Thomas Phillip "Tip" O'Neill Junior (* 9. December 1912 in Cambridge , Massachusetts ; † 5. January 1994 in Boston , Massachusetts) was an American politician of the Democratic Party , a member of the House of Representatives of the United States of Massachusetts and spokesman of the House of Representatives .


Member of Parliament and promotion to Democratic Majority Leader

After attending St. John's High School , he studied at Boston College between 1931 and 1936 . He then worked as a real estate and insurance broker. At the same time, however, he also began his political career with the election to the House of Representatives from Massachusetts , to which he was a member from 1936 to 1952. Most recently, between 1949 and 1952, as the successor to Frederick Willis, he was also the speaker and this Chamber of Parliament. In the meantime he was a member of the Cambridge School Committee from 1946 to 1947 .
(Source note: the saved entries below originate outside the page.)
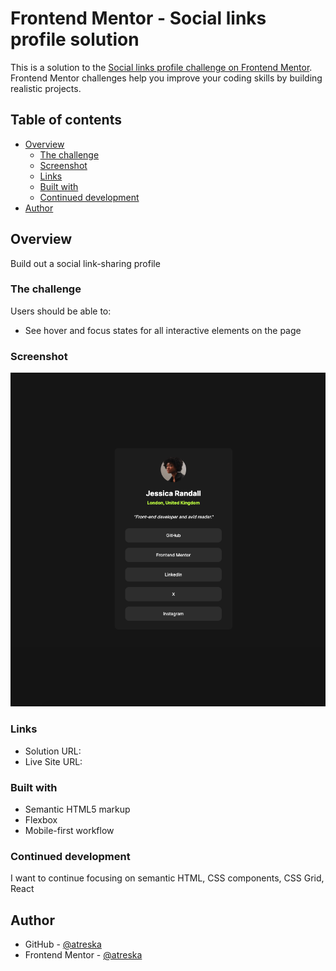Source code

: # Frontend Mentor - Social links profile solution

This is a solution to the [Social links profile challenge on Frontend Mentor](https://www.frontendmentor.io/challenges/social-links-profile-UG32l9m6dQ). Frontend Mentor challenges help you improve your coding skills by building realistic projects. 

## Table of contents

- [Overview](#overview)
  - [The challenge](#the-challenge)
  - [Screenshot](#screenshot)
  - [Links](#links)
  - [Built with](#built-with)
  - [Continued development](#continued-development)
- [Author](#author)


## Overview

Build out a social link-sharing profile

### The challenge

Users should be able to:

- See hover and focus states for all interactive elements on the page

### Screenshot

![](./images/social-links-snapshot.png)

### Links

- Solution URL: [](https://github.com/atreska/social-links-profile)
- Live Site URL: [](https://atreska.github.io/social-links-profile/)

### Built with

- Semantic HTML5 markup
- Flexbox
- Mobile-first workflow

### Continued development

I want to continue focusing on semantic HTML, CSS components, CSS Grid, React

## Author

- GitHub - [@atreska](https://github.com/atreska)
- Frontend Mentor - [@atreska](https://www.frontendmentor.io/profile/atreska)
After retiring from the Massachusetts House of Representatives, Tip O'Neill began his long career in federal politics with his first election as a Democratic candidate for the US House of Representatives . There he represented after 16 subsequent re-elections from January 3, 1953 to January 3, 1987, first the interests of the 11th and then since January 3, 1963 the 8th congressional electoral district of Massachusetts. Between January 1965 and January 1973 he was chairman of the House Select Committee on Campaign Expenditures .

At the same time, between January 1971 and January 1973 he held the office of Parliamentary Director (Majority Whip ) and thus the second most important office within the democratic majority faction , before he was then Chairman of the Democrats (Majority Leader) from January 1973 to January 1977 , and thus politics of Democrats against the administration of Republican US Presidents Richard Nixon and Gerald Ford in the House of Representatives.

Longstanding spokesman for the US House of Representatives

He then became speaker of the US House of Representatives on January 4, 1977 and held this office until he left the House of Representatives on January 3, 1987. O'Neill, who had previously waived a renewed candidacy for the 100th Congress , was with ten years spokesperson after Sam Rayburn , whose 17-year term was interrupted twice, the speaker with the second longest term.

In 1991 he was not only awarded the Presidential Medal of Freedom , one of the two highest civilian awards in the United States in addition to the equal gold medal of honor of the Congress , but also the Mary Woodard Lasker Award for Public Service .

After his death he was buried in the Mount Pleasant Cemetery in Harwichport . His son Thomas , born in 1944 , also embarked on a political career and was, among other things, Lieutenant Governor of Massachusetts.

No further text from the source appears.